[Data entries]
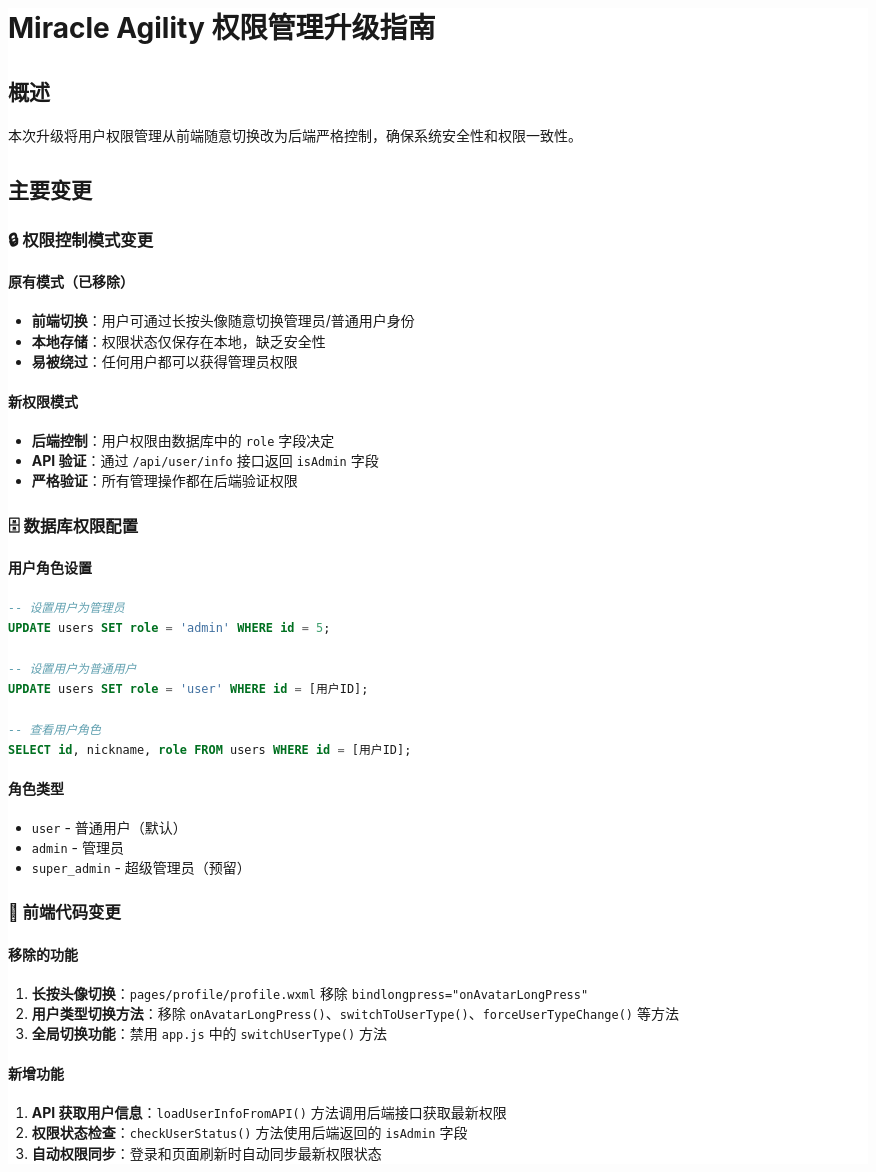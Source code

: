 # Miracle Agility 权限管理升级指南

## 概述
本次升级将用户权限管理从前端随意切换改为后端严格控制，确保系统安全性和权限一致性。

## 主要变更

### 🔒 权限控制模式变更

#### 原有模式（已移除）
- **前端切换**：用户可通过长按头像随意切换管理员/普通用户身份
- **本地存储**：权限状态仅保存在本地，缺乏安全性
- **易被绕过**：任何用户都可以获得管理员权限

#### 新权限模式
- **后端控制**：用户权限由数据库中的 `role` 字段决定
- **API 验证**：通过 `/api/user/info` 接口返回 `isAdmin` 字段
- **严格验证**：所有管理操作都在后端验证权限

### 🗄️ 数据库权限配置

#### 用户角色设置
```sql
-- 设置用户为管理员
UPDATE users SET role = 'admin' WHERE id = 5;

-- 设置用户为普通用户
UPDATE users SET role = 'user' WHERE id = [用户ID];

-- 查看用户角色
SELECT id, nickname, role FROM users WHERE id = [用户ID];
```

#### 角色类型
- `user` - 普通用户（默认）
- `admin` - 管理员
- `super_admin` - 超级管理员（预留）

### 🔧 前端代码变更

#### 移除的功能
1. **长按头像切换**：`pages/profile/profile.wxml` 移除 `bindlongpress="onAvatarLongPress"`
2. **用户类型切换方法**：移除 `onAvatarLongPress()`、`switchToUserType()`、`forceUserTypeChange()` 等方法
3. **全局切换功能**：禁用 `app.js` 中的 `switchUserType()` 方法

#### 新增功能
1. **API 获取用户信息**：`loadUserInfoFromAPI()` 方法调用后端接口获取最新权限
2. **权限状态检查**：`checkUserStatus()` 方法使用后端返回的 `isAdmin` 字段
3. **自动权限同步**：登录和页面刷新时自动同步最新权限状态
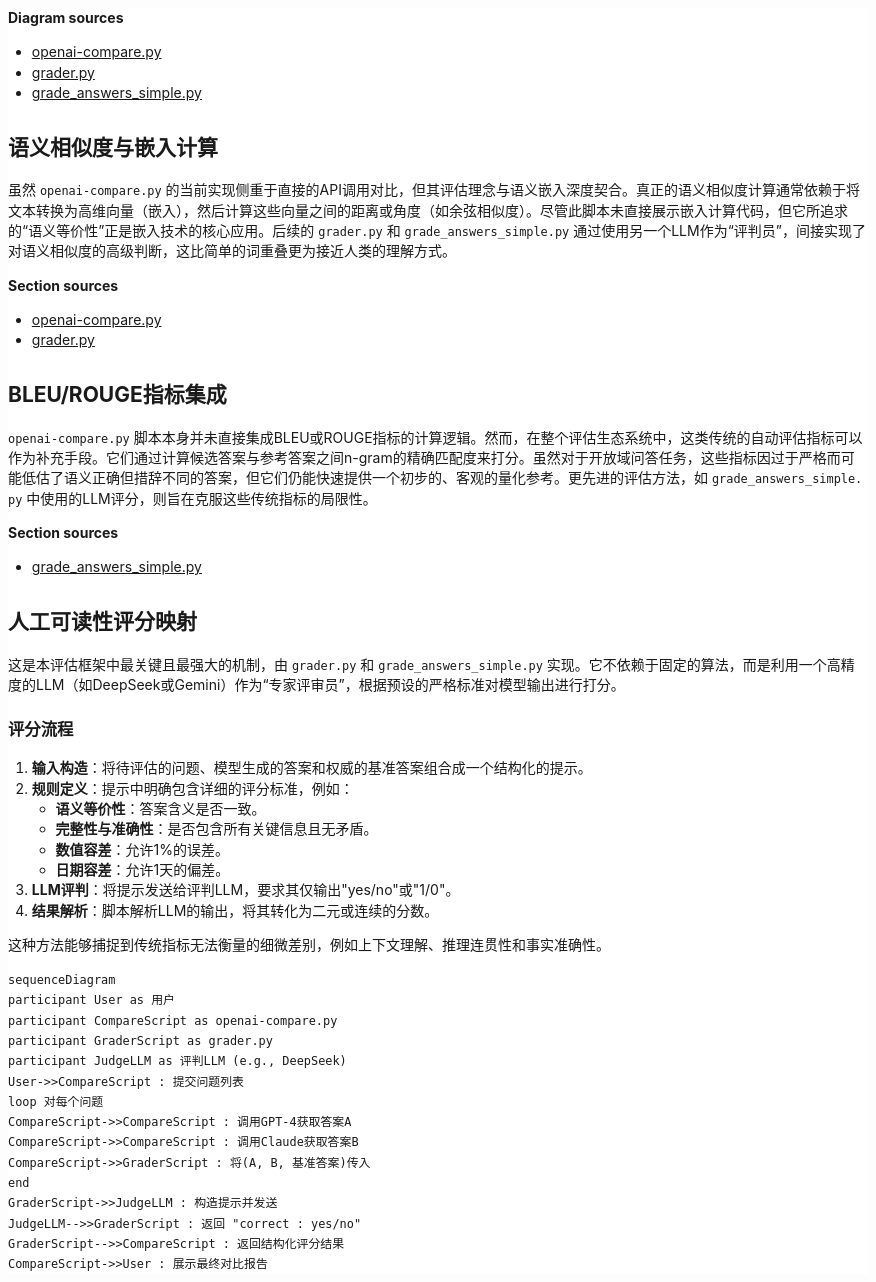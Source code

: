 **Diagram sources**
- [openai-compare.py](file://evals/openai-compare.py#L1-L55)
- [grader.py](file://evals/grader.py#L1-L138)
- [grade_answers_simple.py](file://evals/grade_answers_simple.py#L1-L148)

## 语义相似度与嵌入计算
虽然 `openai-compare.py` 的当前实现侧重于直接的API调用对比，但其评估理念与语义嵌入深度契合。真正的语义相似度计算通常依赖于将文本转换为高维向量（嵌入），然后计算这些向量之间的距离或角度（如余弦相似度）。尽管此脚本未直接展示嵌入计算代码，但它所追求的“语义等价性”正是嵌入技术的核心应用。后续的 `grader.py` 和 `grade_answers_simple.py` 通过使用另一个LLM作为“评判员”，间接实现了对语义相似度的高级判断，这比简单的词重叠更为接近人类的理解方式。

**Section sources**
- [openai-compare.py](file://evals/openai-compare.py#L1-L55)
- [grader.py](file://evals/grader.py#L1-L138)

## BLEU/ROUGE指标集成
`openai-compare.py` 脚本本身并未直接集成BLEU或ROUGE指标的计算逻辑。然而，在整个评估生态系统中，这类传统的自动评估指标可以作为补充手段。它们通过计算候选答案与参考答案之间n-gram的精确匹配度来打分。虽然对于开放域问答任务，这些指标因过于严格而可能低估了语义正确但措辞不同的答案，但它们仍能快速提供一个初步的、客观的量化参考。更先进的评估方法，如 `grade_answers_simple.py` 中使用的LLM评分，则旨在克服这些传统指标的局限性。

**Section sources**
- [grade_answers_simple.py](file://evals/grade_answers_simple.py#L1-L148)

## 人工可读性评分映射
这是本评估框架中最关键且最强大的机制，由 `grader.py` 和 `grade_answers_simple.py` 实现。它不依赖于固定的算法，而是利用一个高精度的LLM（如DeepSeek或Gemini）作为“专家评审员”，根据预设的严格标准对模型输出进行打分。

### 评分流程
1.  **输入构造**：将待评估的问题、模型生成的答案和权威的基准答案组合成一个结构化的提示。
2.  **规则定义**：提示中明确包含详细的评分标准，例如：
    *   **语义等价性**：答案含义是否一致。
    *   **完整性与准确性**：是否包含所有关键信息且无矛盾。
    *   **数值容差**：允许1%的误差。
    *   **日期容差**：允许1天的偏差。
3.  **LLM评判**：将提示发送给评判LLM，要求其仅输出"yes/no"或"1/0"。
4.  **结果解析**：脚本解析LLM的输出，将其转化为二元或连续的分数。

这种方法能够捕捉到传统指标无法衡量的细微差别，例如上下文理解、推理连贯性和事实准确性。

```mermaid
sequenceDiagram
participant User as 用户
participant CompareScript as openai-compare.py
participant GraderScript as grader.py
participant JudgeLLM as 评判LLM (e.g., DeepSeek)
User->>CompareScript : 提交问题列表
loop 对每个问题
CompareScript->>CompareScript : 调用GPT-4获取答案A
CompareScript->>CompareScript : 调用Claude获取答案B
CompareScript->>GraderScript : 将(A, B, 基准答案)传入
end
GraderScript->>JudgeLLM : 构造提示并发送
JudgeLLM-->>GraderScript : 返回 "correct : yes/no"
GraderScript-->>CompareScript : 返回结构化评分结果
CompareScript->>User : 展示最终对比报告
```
--
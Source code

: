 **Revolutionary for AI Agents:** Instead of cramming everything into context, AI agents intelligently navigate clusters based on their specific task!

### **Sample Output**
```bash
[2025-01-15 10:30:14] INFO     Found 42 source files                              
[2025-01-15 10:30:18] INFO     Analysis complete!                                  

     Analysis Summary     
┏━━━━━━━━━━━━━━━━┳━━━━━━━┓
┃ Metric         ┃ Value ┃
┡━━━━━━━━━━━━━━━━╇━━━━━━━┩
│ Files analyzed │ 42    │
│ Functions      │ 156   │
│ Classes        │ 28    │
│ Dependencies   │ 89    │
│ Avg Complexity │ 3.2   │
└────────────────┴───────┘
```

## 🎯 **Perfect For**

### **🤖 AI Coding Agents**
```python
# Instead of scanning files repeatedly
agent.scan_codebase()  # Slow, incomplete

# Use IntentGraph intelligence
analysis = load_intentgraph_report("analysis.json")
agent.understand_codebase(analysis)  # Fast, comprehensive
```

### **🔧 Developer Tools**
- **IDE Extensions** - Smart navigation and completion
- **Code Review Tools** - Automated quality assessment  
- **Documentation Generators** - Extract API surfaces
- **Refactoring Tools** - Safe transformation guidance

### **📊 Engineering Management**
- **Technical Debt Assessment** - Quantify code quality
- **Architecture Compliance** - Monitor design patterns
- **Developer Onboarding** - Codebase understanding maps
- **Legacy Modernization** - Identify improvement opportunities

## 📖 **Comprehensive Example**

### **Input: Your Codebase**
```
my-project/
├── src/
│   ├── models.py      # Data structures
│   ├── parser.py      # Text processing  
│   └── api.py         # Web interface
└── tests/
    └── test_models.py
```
* * *
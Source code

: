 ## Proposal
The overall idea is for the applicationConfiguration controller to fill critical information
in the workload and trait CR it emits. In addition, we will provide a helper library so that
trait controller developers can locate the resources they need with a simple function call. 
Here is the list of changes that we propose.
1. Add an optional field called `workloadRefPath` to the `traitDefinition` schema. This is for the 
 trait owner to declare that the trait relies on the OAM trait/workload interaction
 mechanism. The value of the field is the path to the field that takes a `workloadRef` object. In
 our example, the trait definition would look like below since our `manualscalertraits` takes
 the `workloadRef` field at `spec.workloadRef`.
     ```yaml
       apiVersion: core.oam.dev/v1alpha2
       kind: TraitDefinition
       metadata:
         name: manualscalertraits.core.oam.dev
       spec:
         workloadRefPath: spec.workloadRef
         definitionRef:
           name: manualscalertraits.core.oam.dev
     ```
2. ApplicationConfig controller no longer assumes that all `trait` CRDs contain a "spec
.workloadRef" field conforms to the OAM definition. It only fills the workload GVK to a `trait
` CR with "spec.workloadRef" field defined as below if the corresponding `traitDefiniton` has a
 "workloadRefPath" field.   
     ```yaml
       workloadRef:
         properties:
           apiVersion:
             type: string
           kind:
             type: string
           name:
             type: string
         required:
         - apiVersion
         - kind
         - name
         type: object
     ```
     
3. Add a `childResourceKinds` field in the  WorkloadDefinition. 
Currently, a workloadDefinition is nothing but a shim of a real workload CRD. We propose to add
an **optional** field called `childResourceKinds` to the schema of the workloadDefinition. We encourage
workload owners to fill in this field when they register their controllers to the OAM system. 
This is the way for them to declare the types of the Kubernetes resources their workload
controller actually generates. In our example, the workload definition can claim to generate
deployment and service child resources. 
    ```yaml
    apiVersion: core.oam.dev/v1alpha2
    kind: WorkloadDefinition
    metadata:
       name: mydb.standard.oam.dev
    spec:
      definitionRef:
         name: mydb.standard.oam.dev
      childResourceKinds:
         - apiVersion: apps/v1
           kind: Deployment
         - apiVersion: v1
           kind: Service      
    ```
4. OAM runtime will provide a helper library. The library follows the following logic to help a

THE PROBLEM: Find the lines above with the word "语义等价性". Copy them out.

TASK OUTPUT:
虽然 `openai-compare.py` 的当前实现侧重于直接的API调用对比，但其评估理念与语义嵌入深度契合。真正的语义相似度计算通常依赖于将文本转换为高维向量（嵌入），然后计算这些向量之间的距离或角度（如余弦相似度）。尽管此脚本未直接展示嵌入计算代码，但它所追求的“语义等价性”正是嵌入技术的核心应用。后续的 `grader.py` 和 `grade_answers_simple.py` 通过使用另一个LLM作为“评判员”，间接实现了对语义相似度的高级判断，这比简单的词重叠更为接近人类的理解方式。
    *   **语义等价性**：答案含义是否一致。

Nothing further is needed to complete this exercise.